Present: All the Justices
CHARLES MCMILLION, ET AL.
v. Record No. 002802 OPINION BY JUSTICE CYNTHIA D. KINSER
September 14, 2001
DRYVIT SYSTEMS, INC.
FROM THE CIRCUIT COURT OF FAIRFAX COUNTY
Marcus D. Williams, Judge
This appeal involves claims of false advertising and
fraud arising out of an allegedly defective product known
as “Exterior Insulation Finish System” (EIFS). Because we
conclude that the limitation period in Code § 8.01-248
applies to a cause of action for false advertising, we will
affirm the circuit court’s judgment sustaining a plea of
the statute of limitations. We will also affirm the
court’s judgment sustaining a demurrer to the fraud counts
for two reasons. In a pleading filed after the court
sustained a demurrer, the plaintiffs did not re-plead fraud
based on the defendant’s failure to disclose known defects
in its product to the public. As to fraud based on the
defendant’s affirmative misrepresentations, the plaintiffs
did not allege misrepresentations of existing facts.
I. FACTS AND MATERIAL PROCEEDINGS
The circuit court decided this case upon a plea of the
statute of limitations and a demurrer without an
evidentiary hearing. Thus, we will summarize the facts as
alleged in the pleadings. Eagles Court Condo. Unit Owners
Ass’n v. Heatilator, Inc., 239 Va. 325, 327, 389 S.E.2d
304, 304 (1990). In doing so, we consider the facts stated
and all those reasonably and fairly implied in the light
most favorable to the nonmoving parties, Charles McMillion
and Suzanne McMillion. Yuzefovsky v. St. John’s Wood
Apartments, 261 Va. 97, 102, 540 S.E.2d 134, 137 (2001).
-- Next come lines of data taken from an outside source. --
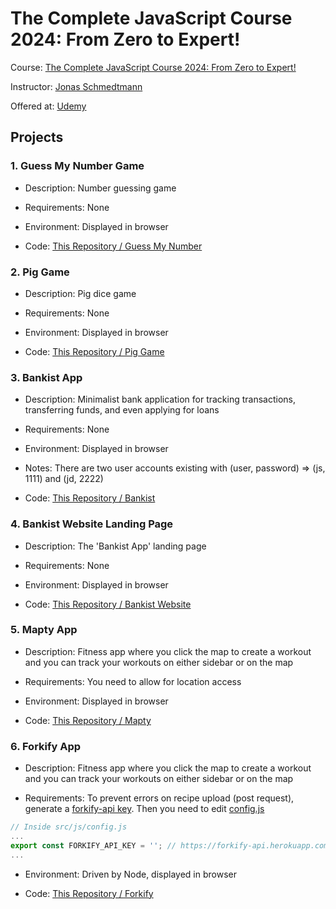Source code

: # The Complete JavaScript Course 2024: From Zero to Expert!

Course: [The Complete JavaScript Course 2024: From Zero to Expert!](https://www.udemy.com/course/the-complete-javascript-course/)

Instructor: [Jonas Schmedtmann](https://www.udemy.com/user/jonasschmedtmann/)

Offered at: [Udemy](https://www.udemy.com/)

## Projects

### 1. Guess My Number Game

- Description: Number guessing game

- Requirements: None

- Environment: Displayed in browser

- Code: [This Repository / Guess My Number](./Guess%20My%20Number)

### 2. Pig Game

- Description: Pig dice game

- Requirements: None

- Environment: Displayed in browser

- Code: [This Repository / Pig Game](./Pig%20Game)

### 3. Bankist App

- Description: Minimalist bank application for tracking transactions, transferring funds, and even applying for loans

- Requirements: None

- Environment: Displayed in browser

- Notes: There are two user accounts existing with (user, password) => (js, 1111) and (jd, 2222)

- Code: [This Repository / Bankist](./Bankist)

### 4. Bankist Website Landing Page

- Description: The 'Bankist App' landing page

- Requirements: None

- Environment: Displayed in browser

- Code: [This Repository / Bankist Website](./Bankist%20Website)

### 5. Mapty App

- Description: Fitness app where you click the map to create a workout and you can track your workouts on either sidebar or on the map

- Requirements: You need to allow for location access

- Environment: Displayed in browser

- Code: [This Repository / Mapty](./Mapty)

### 6. Forkify App

- Description: Fitness app where you click the map to create a workout and you can track your workouts on either sidebar or on the map

- Requirements: To prevent errors on recipe upload (post request), generate a [forkify-api key](https://forkify-api.herokuapp.com/v2). Then you need to edit [config.js](./Forkify/src/js/config.js)

```js
// Inside src/js/config.js
...
export const FORKIFY_API_KEY = ''; // https://forkify-api.herokuapp.com/v2
...
```

- Environment: Driven by Node, displayed in browser

- Code: [This Repository / Forkify](./Forkify)
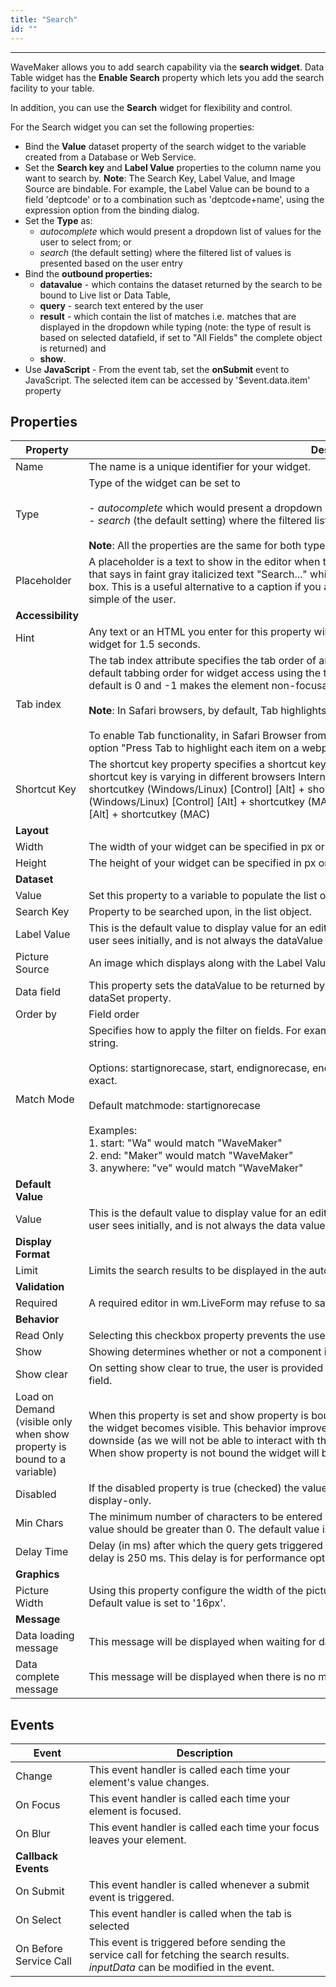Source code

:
```yaml
---
title: "Search"
id: ""
---
```

---

WaveMaker allows you to add search capability via the **search widget**. Data Table widget has the **Enable Search** property which lets you add the search facility to your table.

In addition, you can use the **Search** widget for flexibility and control.

For the Search widget you can set the following properties:

- Bind the **Value** dataset property of the search widget to the variable created from a Database or Web Service.
- Set the **Search key** and **Label Value** properties to the column name you want to search by. **Note**: The Search Key, Label Value, and Image Source are bindable. For example, the Label Value can be bound to a field 'deptcode' or to a combination such as 'deptcode+name', using the expression option from the binding dialog.
- Set the **Type** as:
    - _autocomplete_ which would present a dropdown list of values for the user to select from; or
    - _search_ (the default setting) where the filtered list of values is presented based on the user entry
- Bind the **outbound properties:**
    - **datavalue** - which contains the dataset returned by the search to be bound to Live list or Data Table,
    - **query** - search text entered by the user
    - **result** - which contain the list of matches i.e. matches that are displayed in the dropdown while typing (note: the type of result is based on selected datafield, if set to "All Fields" the complete object is returned) and
    - **show**.
- Use **JavaScript** - From the event tab, set the **onSubmit** event to JavaScript. The selected item can be accessed by '$event.data.item' property

## Properties

| **Property** | **Description** |
| --- | --- |
| Name | The name is a unique identifier for your widget. |
| Type | Type of the widget can be set to <br><br> - _autocomplete_ which would present a dropdown list of values for the user to select from; or <br> - _search_ (the default setting) where the filtered list of values is presented based on the user entry <br><br> **Note**: All the properties are the same for both types. |
| Placeholder | A placeholder is a text to show in the editor when there is no value. A common use of this is a search box that says in faint gray italicized text "Search..." which disappears as soon as the user starts to edit the text box. This is a useful alternative to a caption if you are constrained in space and asking for something simple of the user. |
| **Accessibility** |
| Hint | Any text or an HTML you enter for this property will be shown as a tooltip if the mouse hovers over this widget for 1.5 seconds. |
| Tab index | The tab index attribute specifies the tab order of an element. You can use this property to change the default tabbing order for widget access using the tab key. The value can range from 0 to 32767. The default is 0 and -1 makes the element non-focusable. <br> <br> **Note**: In Safari browsers, by default, Tab highlights only text fields. <br><br> To enable Tab functionality, in Safari Browser from Preferences -> Advanced -> Accessibility set the option "Press Tab to highlight each item on a webpage". |
| Shortcut Key | The shortcut key property specifies a shortcut key to activate/focus an element. The way of accessing the shortcut key is varying in different browsers Internet Explorer - [Alt] + shortcutkey, Chrome - [Alt] + shortcutkey (Windows/Linux) [Control] [Alt] + shortcutkey (MAC), Firefox - [Alt] [Shift] + shortcutkey (Windows/Linux) [Control] [Alt] + shortcutkey (MAC), Safari - [Alt] + shortcutkey (Windows) [Control] [Alt] + shortcutkey (MAC) |
| **Layout** |
| Width | The width of your widget can be specified in px or % (i.e 50px, 75%). |
| Height | The height of your widget can be specified in px or % (i.e 50px, 75%). |
| **Dataset** |
| Value | Set this property to a variable to populate the list of values to display. |
| Search Key | Property to be searched upon, in the list object. |
| Label Value | This is the default value to display value for an editor widget. Note that the display value is just what the user sees initially, and is not always the dataValue returned by the widget. |
| Picture Source | An image which displays along with the Label Value |
| Data field | This property sets the dataValue to be returned by a select editor when the list is populated using the dataSet property. |
| Order by | Field order |
| Match Mode | Specifies how to apply the filter on fields. For examples, match the query anywhere (or start or end) in the string. <br><br> Options: startignorecase, start, endignorecase, end, anywhereignorecase, anywhere, exactignorecase and exact. <br><br> Default matchmode: startignorecase <br><br> Examples: <br> 1. start: "Wa" would match "WaveMaker" <br> 2. end: "Maker" would match "WaveMaker" <br> 3. anywhere: "ve" would match "WaveMaker" <br> |
| **Default Value** |
| Value | This is the default value to display value for an editor widget. Note that the display value is just what the user sees initially, and is not always the data value returned by the widget. |
| **Display Format** |
| Limit | Limits the search results to be displayed in the auto-complete. |
| **Validation** |
| Required | A required editor in wm.LiveForm may refuse to save without a required field. |
| **Behavior** |
| Read Only | Selecting this checkbox property prevents the user from being able to change the data value of a widget. |
| Show | Showing determines whether or not a component is visible. It is a bindable property. |
| Show clear | On setting show clear to true, the user is provided with an option to clear the inputted value in the search field. |
| Load on Demand (visible only when show property is bound to a variable) | When this property is set and show property is bound, the initialization of the widget will be deferred until the widget becomes visible. This behavior improves the load time. Use this feature with caution, as it has a downside (as we will not be able to interact with the widget through script until the widget is initialized). When show property is not bound the widget will be initialized immediately. |
| Disabled | If the disabled property is true (checked) the value of the editor cannot change. The widget becomes display-only. |
| Min Chars  | The minimum number of characters to be entered by the user before the search query is triggered. The value should be greater than 0. The default value is 1. |
| Delay Time | Delay (in ms) after which the query gets triggered when the last character is typed by the user. Default delay is 250 ms. This delay is for performance optimization to reduce multiple network calls. |
| **Graphics** |
| Picture Width | Using this property configure the width of the picture that is shown in typeahead results' dropdown. Default value is set to '16px'. |
| **Message** |
| Data loading message | This message will be displayed when waiting for data to load. |
| Data complete message | This message will be displayed when there is no more data to load. |

## Events

| Event | Description |
| --- | --- |
| Change | This event handler is called each time your element's value changes. |
| On Focus | This event handler is called each time your element is focused. |
| On Blur | This event handler is called each time your focus leaves your element. |
| **Callback Events** |
| On Submit | This event handler is called whenever a submit event is triggered. |
| On Select | This event handler is called when the tab is selected |
| On Before Service Call | This event is triggered before sending the service call for fetching the search results. _inputData_ can be modified in the event. |
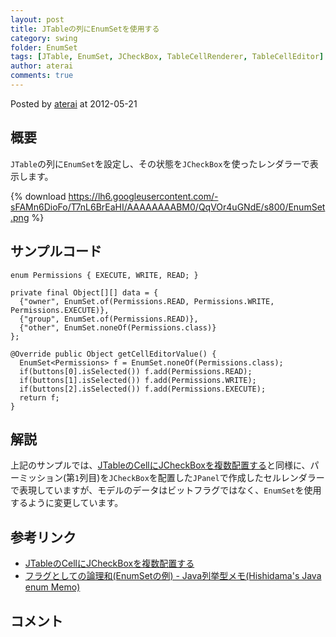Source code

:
 ```yaml
---
layout: post
title: JTableの列にEnumSetを使用する
category: swing
folder: EnumSet
tags: [JTable, EnumSet, JCheckBox, TableCellRenderer, TableCellEditor]
author: aterai
comments: true
---
```


Posted by [aterai](http://terai.xrea.jp/aterai.html) at 2012-05-21

## 概要
`JTable`の列に`EnumSet`を設定し、その状態を`JCheckBox`を使ったレンダラーで表示します。

{% download https://lh6.googleusercontent.com/-sFAMn6DioFo/T7nL6BrEaHI/AAAAAAAABM0/QqVOr4uGNdE/s800/EnumSet.png %}

## サンプルコード
<pre class="prettyprint"><code>enum Permissions { EXECUTE, WRITE, READ; }
</code></pre>

<pre class="prettyprint"><code>private final Object[][] data = {
  {"owner", EnumSet.of(Permissions.READ, Permissions.WRITE, Permissions.EXECUTE)},
  {"group", EnumSet.of(Permissions.READ)},
  {"other", EnumSet.noneOf(Permissions.class)}
};
</code></pre>

<pre class="prettyprint"><code>@Override public Object getCellEditorValue() {
  EnumSet&lt;Permissions&gt; f = EnumSet.noneOf(Permissions.class);
  if(buttons[0].isSelected()) f.add(Permissions.READ);
  if(buttons[1].isSelected()) f.add(Permissions.WRITE);
  if(buttons[2].isSelected()) f.add(Permissions.EXECUTE);
  return f;
}
</code></pre>

## 解説
上記のサンプルでは、[JTableのCellにJCheckBoxを複数配置する](http://terai.xrea.jp/Swing/CheckBoxesInTableCell.html)と同様に、パーミッション(第`1`列目)を`JCheckBox`を配置した`JPanel`で作成したセルレンダラーで表現していますが、モデルのデータはビットフラグではなく、`EnumSet`を使用するように変更しています。

## 参考リンク
- [JTableのCellにJCheckBoxを複数配置する](http://terai.xrea.jp/Swing/CheckBoxesInTableCell.html)
- [フラグとしての論理和(EnumSetの例) - Java列挙型メモ(Hishidama's Java enum Memo)](http://www.ne.jp/asahi/hishidama/home/tech/java/enum.html#h2_flag)

<!-- dummy comment line for breaking list -->

## コメント
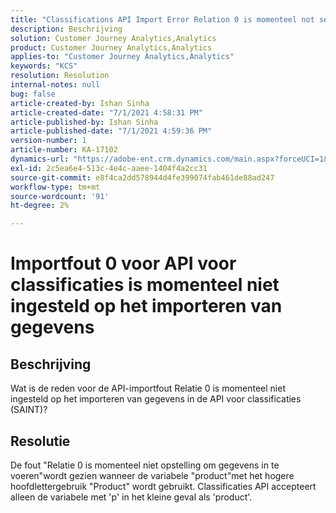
 ```yaml
---
title: "Classifications API Import Error Relation 0 is momenteel not set up to import data"
description: Beschrijving
solution: Customer Journey Analytics,Analytics
product: Customer Journey Analytics,Analytics
applies-to: "Customer Journey Analytics,Analytics"
keywords: "KCS"
resolution: Resolution
internal-notes: null
bug: false
article-created-by: Ishan Sinha
article-created-date: "7/1/2021 4:58:31 PM"
article-published-by: Ishan Sinha
article-published-date: "7/1/2021 4:59:36 PM"
version-number: 1
article-number: KA-17102
dynamics-url: "https://adobe-ent.crm.dynamics.com/main.aspx?forceUCI=1&pagetype=entityrecord&etn=knowledgearticle&id=f98b6b8e-8dda-eb11-bacb-000d3a31f036"
exl-id: 2c5ea6e4-513c-4e4c-aaee-1404f4a2cc31
source-git-commit: e8f4ca2dd578944d4fe399074fab461de88ad247
workflow-type: tm+mt
source-wordcount: '91'
ht-degree: 2%

---
```


# Importfout 0 voor API voor classificaties is momenteel niet ingesteld op het importeren van gegevens

## Beschrijving


Wat is de reden voor de API-importfout Relatie 0 is momenteel niet ingesteld op het importeren van gegevens in de API voor classificaties (SAINT)?


## Resolutie


De fout &quot;Relatie 0 is momenteel niet opstelling om gegevens in te voeren&quot;wordt gezien wanneer de variabele &quot;product&quot;met het hogere hoofdlettergebruik &quot;Product&quot; wordt gebruikt. Classificaties API accepteert alleen de variabele met &#39;p&#39; in het kleine geval als &#39;product&#39;.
The McMillions commenced building a house in 1993.
During the construction, they contacted a contractor who
was familiar with and installed a style of stucco exterior
finish that the McMillions wished to use on their house.
That contractor advised the McMillions that the finish
about which they were inquiring was a synthetic stucco
product known as EIFS. The contractor then gave the
McMillions some advertising brochures and other promotional
materials issued by Dryvit Systems, Inc. (Dryvit), a
manufacturer of EIFS. Those brochures contained a variety
of information and representations about the product and
its characteristics. The McMillions subsequently selected
the EIFS manufactured by Dryvit for use on their home. The
house was completed in September 1993.
Five years later, in September 1998, the McMillions
allowed a television news crew who was preparing a story
about EIFS to inspect their home. The inspection revealed
2
that water had become trapped behind the EIFS, causing
rotting and deterioration of the house’s structure, mold
growth, and insect infestations. These problems were not
visible on the exterior of the McMillions’ house.
According to the McMillions’ averments, EIFS is a
defective product. EIFS is supposed to provide a
waterproof exterior surface. However, some water allegedly
intruded behind the exterior surface on the McMillions’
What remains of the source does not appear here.